- EXERCISE BRIEF -
Show every line from the entries that follow which holds the word "publishers".

(Stored data entries)
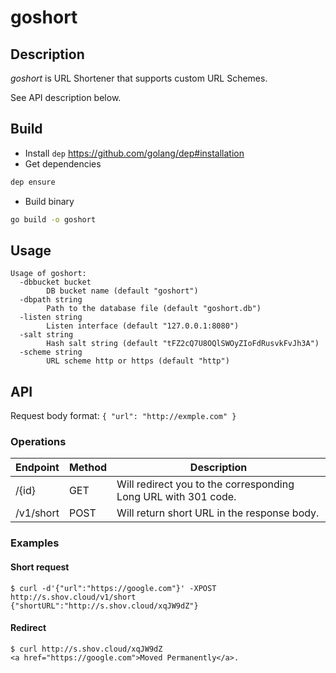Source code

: # goshort

## Description

*goshort* is URL Shortener that supports custom URL Schemes.

See API description below.

## Build

- Install `dep` https://github.com/golang/dep#installation
- Get dependencies
```bash
dep ensure 
```
- Build binary
```bash
go build -o goshort
```

## Usage

```
Usage of goshort:
  -dbbucket bucket
        DB bucket name (default "goshort")
  -dbpath string
        Path to the database file (default "goshort.db")
  -listen string
        Listen interface (default "127.0.0.1:8080")
  -salt string
        Hash salt string (default "tFZ2cQ7U8OQlSWOyZIoFdRusvkFvJh3A")
  -scheme string
        URL scheme http or https (default "http")
```

## API

Request body format: `{ "url": "http://exmple.com" }`

### Operations

| Endpoint   | Method   | Description                                                    |
| ---------- | -------- | -------------------------------------------------------------- |
| /{id}      | GET      | Will redirect you to the corresponding Long URL with 301 code. |
| /v1/short  | POST     | Will return short URL in the response body.                    |

### Examples

#### Short request

```
$ curl -d'{"url":"https://google.com"}' -XPOST http://s.shov.cloud/v1/short
{"shortURL":"http://s.shov.cloud/xqJW9dZ"}
```

#### Redirect

```
$ curl http://s.shov.cloud/xqJW9dZ
<a href="https://google.com">Moved Permanently</a>.
```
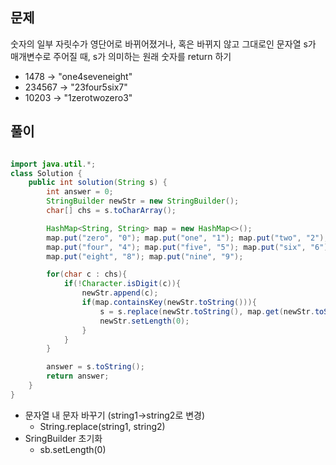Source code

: ## 문제

숫자의 일부 자릿수가 영단어로 바뀌어졌거나, 혹은 바뀌지 않고 그대로인 문자열 s가 매개변수로 주어질 때, s가 의미하는 원래 숫자를 return 하기

* 1478 → "one4seveneight"
* 234567 → "23four5six7"
* 10203 → "1zerotwozero3"


## 풀이

```java

import java.util.*;
class Solution {
    public int solution(String s) {
        int answer = 0;
        StringBuilder newStr = new StringBuilder();
        char[] chs = s.toCharArray();

        HashMap<String, String> map = new HashMap<>();
        map.put("zero", "0"); map.put("one", "1"); map.put("two", "2"); map.put("three", "3");
        map.put("four", "4"); map.put("five", "5"); map.put("six", "6"); map.put("seven", "7");
        map.put("eight", "8"); map.put("nine", "9");

        for(char c : chs){
            if(!Character.isDigit(c)){
                newStr.append(c);
                if(map.containsKey(newStr.toString())){
                    s = s.replace(newStr.toString(), map.get(newStr.toString()));
                    newStr.setLength(0);
                }
            }
        }

        answer = s.toString();
        return answer;
    }
}

```

- 문자열 내 문자 바꾸기 (string1→string2로 변경)
    - String.replace(string1, string2) 
- SringBuilder 초기화
    - sb.setLength(0)
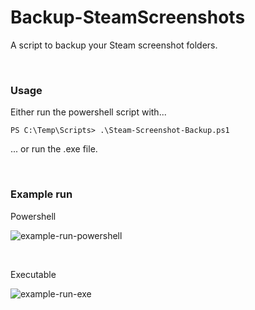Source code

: # Backup-SteamScreenshots
A script to backup your Steam screenshot folders.

<br/>

### Usage
Either run the powershell script with...
```
PS C:\Temp\Scripts> .\Steam-Screenshot-Backup.ps1
```

... or run the .exe file.

<br/>

### Example run

Powershell

![example-run-powershell](https://user-images.githubusercontent.com/31832259/222961347-f9895fc9-1ab3-46fb-926f-a1556812533f.png)


<br/>

Executable

![example-run-exe](https://user-images.githubusercontent.com/31832259/222961352-40d2c68f-a895-4bc5-b1e6-5d25ff0be733.png)



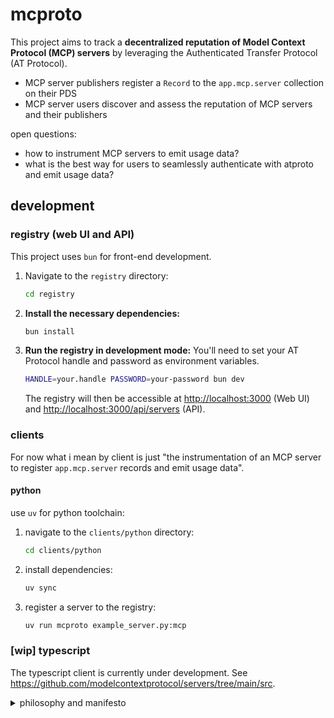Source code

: # mcproto

This project aims to track a **decentralized reputation of Model Context Protocol (MCP) servers** by leveraging the Authenticated Transfer Protocol (AT Protocol).

- MCP server publishers register a `Record` to the `app.mcp.server` collection on their PDS
- MCP server users discover and assess the reputation of MCP servers and their publishers

open questions:
- how to instrument MCP servers to emit usage data?
- what is the best way for users to seamlessly authenticate with atproto and emit usage data?


## development

### registry (web UI and API)

This project uses `bun` for front-end development.

1.  Navigate to the `registry` directory:
    ```bash
    cd registry
    ```
2.  **Install the necessary dependencies:**
    ```bash
    bun install
    ```
3.  **Run the registry in development mode:** You'll need to set your AT Protocol handle and password as environment variables.
    ```bash
    HANDLE=your.handle PASSWORD=your-password bun dev
    ```
    The registry will then be accessible at [http://localhost:3000](http://localhost:3000) (Web UI) and [http://localhost:3000/api/servers](http://localhost:3000/api/servers) (API).

### clients

For now what i mean by client is just "the instrumentation of an MCP server to register `app.mcp.server` records and emit usage data".

#### python

use `uv` for python toolchain:

1.  navigate to the `clients/python` directory:
    ```bash
    cd clients/python
    ```
2.  install dependencies:
    ```bash
    uv sync
    ```
3.  register a server to the registry:
    ```bash
    uv run mcproto example_server.py:mcp
    ```

### [wip] typescript

The typescript client is currently under development. See https://github.com/modelcontextprotocol/servers/tree/main/src.

<details>
<summary>philosophy and manifesto</summary>

This project is driven by the vision of a more open and interconnected landscape for AI agents and the tools they utilize.

*   **Decentralization for Robustness and Openness:** We believe that the discovery of AI service providers should not be controlled by any single entity. By leveraging the AT Protocol, we aim to build a **decentralized registry** where the information about MCP servers is distributed across users' personal data servers (PDS). This eliminates single points of failure and fosters a more open and permissionless environment for innovation in AI agent capabilities.

*   **Verifiable Identity and Trust:** A key concern when connecting AI agents to external services is trust. The AT Protocol provides a strong foundation for **identity ownership** through Decentralized Identifiers (DIDs) and verifiable handles. Each MCP server registration in this registry is **cryptographically signed by its publisher's DID**, ensuring that the origin of the server information can be verified. This addresses the need for verifying the identity of MCP servers, as highlighted in our discussions.

*   **Interoperability and Standardization:** The Model Context Protocol (MCP) itself is designed to **standardize AI-agent connectivity**, acting as a "USB-C for AI". This project complements MCP by providing a standardized and decentralized way to discover these MCP-compliant services.

*   **Community-Driven Ecosystem:** By building on open protocols like AT Protocol and MCP, we aim to foster a **community-driven ecosystem** where individuals and organizations can easily publish and discover AI tools. The registry UI shows who published each server, promoting transparency. Future developments could incorporate decentralized reputation mechanisms leveraging AT Protocol's labeling system and social graph.

## The Two Protocols: AT Protocol and Model Context Protocol (MCP)

This project bridges two powerful protocols to achieve its goals:

### AT Protocol (Authenticated Transfer Protocol)

The AT Protocol is a **federated social networking framework** built with **decentralization, user ownership, and interoperability** as core principles. Instead of a single central server, the AT Protocol consists of many independent servers (Personal Data Servers or PDS) where users can host their data.

*   **Decentralized Identity:** Users have portable, self-owned identities secured by **Decentralized Identifiers (DIDs)**. These DIDs are independent of any single server, allowing users to move their identity and data if needed. **Handles** (human-readable identifiers like `your.handle`) are linked to DIDs through verifiable mechanisms like DNS records, providing a user-friendly way to identify accounts.

*   **Data Sovereignty:** All user content (including MCP server registrations in our case) resides in a personal **repository** controlled by the user and hosted on their chosen PDS. This data is **self-authenticating**, cryptographically signed by the user's DID, ensuring its integrity and authenticity.

*   **Extensible and Interoperable:** The AT Protocol is designed to be **modular**, with higher-level features defined in **lexicons** (schema definitions). This allows for the creation of custom data structures, such as the `app.mcp.server` collection used in this project to store MCP server information. The **firehose** provides a real-time stream of all public data across the network, enabling services to index and discover information like MCP server registrations.

*   **Decentralized Trust and Moderation:** AT Protocol incorporates mechanisms for decentralized trust and moderation, including a **labeling system** that allows anyone to attach metadata to content or accounts. This can be used to build decentralized reputation systems for MCP servers in the future.

### Model Context Protocol (MCP)

The Model Context Protocol (MCP) is an **open standard** aimed at providing a **uniform and interoperable way** for AI assistants (like LLM-based agents) to connect with external data sources and tools.

*   **Standardized Interfaces:** MCP defines a common protocol based on **JSON-RPC** for AI clients to communicate with MCP servers. This standardizes how AI agents can list available actions (tools), invoke them, and receive results, regardless of the specific tool or AI model.

*   **Capability Advertisement:** When an AI client connects to an MCP server, the server **advertises its capabilities** (tools, resources, prompts) through an initialization handshake. This allows AI agents to dynamically discover and utilize the functionalities offered by different MCP servers.

*   **Open and Collaborative:** MCP is an **open-source standard** with SDKs in multiple languages, encouraging a collaborative ecosystem where developers can build and share MCP servers for various tools and data sources.

By combining the decentralized data storage and identity of the AT Protocol with the standardized AI-to-tool communication of MCP, this project aims to build a robust and open ecosystem for the next generation of AI applications.

</details>
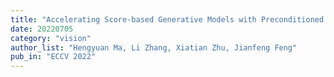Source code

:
 ```yaml
---
title: "Accelerating Score-based Generative Models with Preconditioned Diffusion Sampling"
date: 20220705
category: "vision"
author_list: "Hengyuan Ma, Li Zhang, Xiatian Zhu, Jianfeng Feng"
pub_in: "ECCV 2022"
---
```

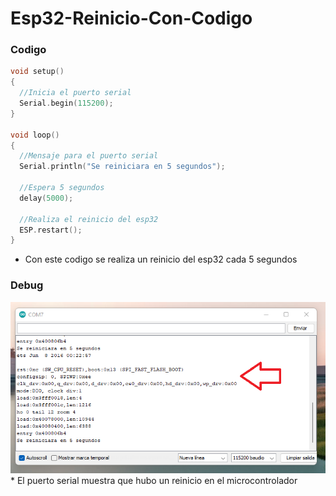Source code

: # Esp32-Reinicio-Con-Codigo

### Codigo
```c++
void setup()
{
  //Inicia el puerto serial
  Serial.begin(115200);
}

void loop()
{
  //Mensaje para el puerto serial
  Serial.println("Se reiniciara en 5 segundos");

  //Espera 5 segundos
  delay(5000);

  //Realiza el reinicio del esp32
  ESP.restart();
}
```
* Con este codigo se realiza un reinicio del esp32 cada 5 segundos

### Debug
<img src="https://github.com/IDiegoUlises/Esp32-Reinicio-Con-Codigo/blob/main/Images/Puerto-Serial.png" />
* El puerto serial muestra que hubo un reinicio en el microcontrolador

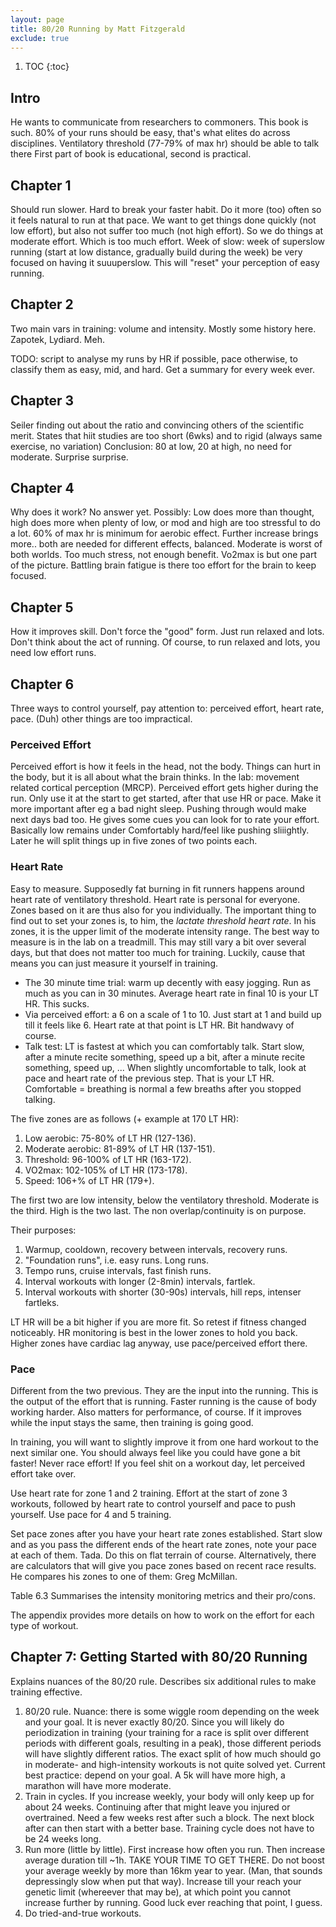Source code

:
 ```yaml
---
layout: page
title: 80/20 Running by Matt Fitzgerald
exclude: true
---
```


1. TOC
{:toc}

## Intro

He wants to communicate from researchers to commoners. This book is such.  80%
of your runs should be easy, that's what elites do across disciplines.
Ventilatory threshold (77-79% of max hr) should be able to talk there First
part of book is educational, second is practical.

## Chapter 1

Should run slower. Hard to break your faster habit. Do it more (too) often so
it feels natural to run at that pace.  We want to get things done quickly (not
low effort), but also not suffer too much (not high effort). So we do things at
moderate effort. Which is too much effort.  Week of slow: week of superslow
running (start at low distance, gradually build during the week) be very
focused on having it suuuperslow. This will "reset" your perception of easy
running.

## Chapter 2

Two main vars in training: volume and intensity.  Mostly some history here.
Zapotek, Lydiard. Meh.

TODO: script to analyse my runs by HR if possible, pace otherwise, to classify them as easy, mid, and hard. Get a summary for every week ever.

## Chapter 3

Seiler finding out about the ratio and convincing others of the scientific
merit.  States that hiit studies are too short (6wks) and to rigid (always same
exercise, no variation) Conclusion: 80 at low, 20 at high, no need for
moderate. Surprise surprise.

## Chapter 4

Why does it work? No answer yet. Possibly: Low does more than thought, high
does more when plenty of low, or mod and high are too stressful to do a lot.
60% of max hr is minimum for aerobic effect. Further increase brings more..
both are needed for different effects, balanced.  Moderate is worst of both
worlds. Too much stress, not enough benefit.  Vo2max is but one part of the
picture. Battling brain fatigue is there too effort for the brain to keep
focused.

## Chapter 5

How it improves skill. Don't force the "good" form. Just run relaxed and lots.
Don't think about the act of running. Of course, to run relaxed and lots, you need
low effort runs.

## Chapter 6

Three ways to control yourself, pay attention to: perceived effort, heart rate,
pace. (Duh) other things are too impractical.

### Perceived Effort

Perceived effort is how it feels in the head, not the body. Things can hurt in
the body, but it is all about what the brain thinks. In the lab: movement
related cortical perception (MRCP). Perceived effort gets higher during the
run. Only use it at the start to get started, after that use HR or pace. Make
it more important after eg a bad night sleep. Pushing through would make next
days bad too. He gives some cues you can look for to rate your effort.
Basically low remains under Comfortably hard/feel like pushing sliiightly.
Later he will split things up in five zones of two points each.

### Heart Rate

Easy to measure. Supposedly fat burning in fit runners happens around heart
rate of ventilatory threshold. Heart rate is personal for everyone. Zones based
on it are thus also for you individually. The important thing to find out to
set your zones is, to him, the *lactate threshold heart rate*. In his zones, it
is the upper limit of the moderate intensity range. The best way to measure is
in the lab on a treadmill. This may still vary a bit over several days, but
that does not matter too much for training. Luckily, cause that means you can
just measure it yourself in training.

- The 30 minute time trial: warm up decently with easy jogging. Run as much as
  you can in 30 minutes. Average heart rate in final 10 is your LT HR. This
  sucks.
- Via perceived effort: a 6 on a scale of 1 to 10. Just start at 1 and build up
  till it feels like 6. Heart rate at that point is LT HR. Bit handwavy of
  course.
- Talk test: LT is fastest at which you can comfortably talk. Start slow, after
  a minute recite something, speed up a bit, after a minute recite something,
  speed up, ... When slightly uncomfortable to talk, look at pace and heart
  rate of the previous step. That is your LT HR. Comfortable = breathing is
  normal a few breaths after you stopped talking.

The five zones are as follows (+ example at 170 LT HR):

1. Low aerobic: 75-80% of LT HR (127-136).
2. Moderate aerobic: 81-89% of LT HR (137-151).
3. Threshold: 96-100% of LT HR (163-172).
4. VO2max: 102-105% of LT HR (173-178).
5. Speed: 106+% of LT HR (179+).

The first two are low intensity, below the ventilatory threshold. Moderate is
the third.  High is the two last. The non overlap/continuity is on purpose.

Their purposes:

1. Warmup, cooldown, recovery between intervals, recovery runs.
2. "Foundation runs", i.e. easy runs. Long runs.
3. Tempo runs, cruise intervals, fast finish runs.
4. Interval workouts with longer (2-8min) intervals, fartlek.
5. Interval workouts with shorter (30-90s) intervals, hill reps, intenser fartleks.

LT HR will be a bit higher if you are more fit. So retest if fitness changed
noticeably. HR monitoring is best in the lower zones to hold you back. Higher
zones have cardiac lag anyway, use pace/perceived effort there.

### Pace

Different from the two previous. They are the input into the running. This is
the output of the effort that is running. Faster running is the cause of body
working harder. Also matters for performance, of course. If it improves while
the input stays the same, then training is going good.

In training, you will want to slightly improve it from one hard workout to the
next similar one.  You should always feel like you could have gone a bit
faster! Never race effort! If you feel shit on a workout day, let perceived
effort take over.

Use heart rate for zone 1 and 2 training. Effort at the start of zone 3
workouts, followed by heart rate to control yourself and pace to push yourself.
Use pace for 4 and 5 training.

Set pace zones after you have your heart rate zones established. Start slow and
as you pass the different ends of the heart rate zones, note your pace at each
of them. Tada.  Do this on flat terrain of course. Alternatively, there are
calculators that will give you pace zones based on recent race results. He
compares his zones to one of them: Greg McMillan.

Table 6.3 Summarises the intensity monitoring metrics and their pro/cons.

The appendix provides more details on how to work on the effort for each type
of workout.

## Chapter 7: Getting Started with 80/20 Running

Explains nuances of the 80/20 rule. Describes six additional rules to make
training effective.

1. 80/20 rule. Nuance: there is some wiggle room depending on the week and your
   goal. It is never exactly 80/20. Since you will likely do periodization in
   training (your training for a race is split over different periods with
   different goals, resulting in a peak), those different periods will have
   slightly different ratios.  The exact split of how much should go in
   moderate- and high-intensity workouts is not quite solved yet. Current best
   practice: depend on your goal.  A 5k will have more high, a marathon will
   have more moderate.
2. Train in cycles. If you increase weekly, your body will only keep up for
   about 24 weeks. Continuing after that might leave you injured or
   overtrained. Need a few weeks rest after such a block. The next block after
   can then start with a better base.  Training cycle does not have to be 24
   weeks long.
3. Run more (little by little). First increase how often you run. Then increase
   average duration till ~1h. TAKE YOUR TIME TO GET THERE. Do not boost your
   average weekly by more than 16km year to year. (Man, that sounds
   depressingly slow when put that way). Increase till your reach your genetic
   limit (whereever that may be), at which point you cannot increase further by
   running. Good luck ever reaching that point, I guess.
4. Do tried-and-true workouts.

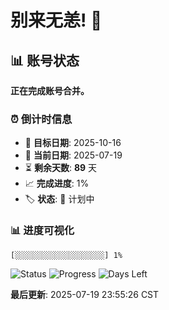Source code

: # 别来无恙! 👋

## 📊 账号状态

**正在完成账号合并。**

### ⏰ 倒计时信息

- 🎯 **目标日期**: 2025-10-16
- 📅 **当前日期**: 2025-07-19  
- ⏳ **剩余天数**: **89** 天
- 📈 **完成进度**: 1%
- 🏷️ **状态**: 📅 计划中

### 📊 进度可视化

```
[░░░░░░░░░░░░░░░░░░░░] 1%
```

![Status](https://img.shields.io/badge/状态-计划中-blue)
![Progress](https://img.shields.io/badge/进度-1%25-blue)
![Days Left](https://img.shields.io/badge/剩余天数-89-orange)

**最后更新**: 2025-07-19 23:55:26 CST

- WRITTEN RESPONSE -
- MCP server publishers register a `Record` to the `app.mcp.server` collection on their PDS
- MCP server users discover and assess the reputation of MCP servers and their publishers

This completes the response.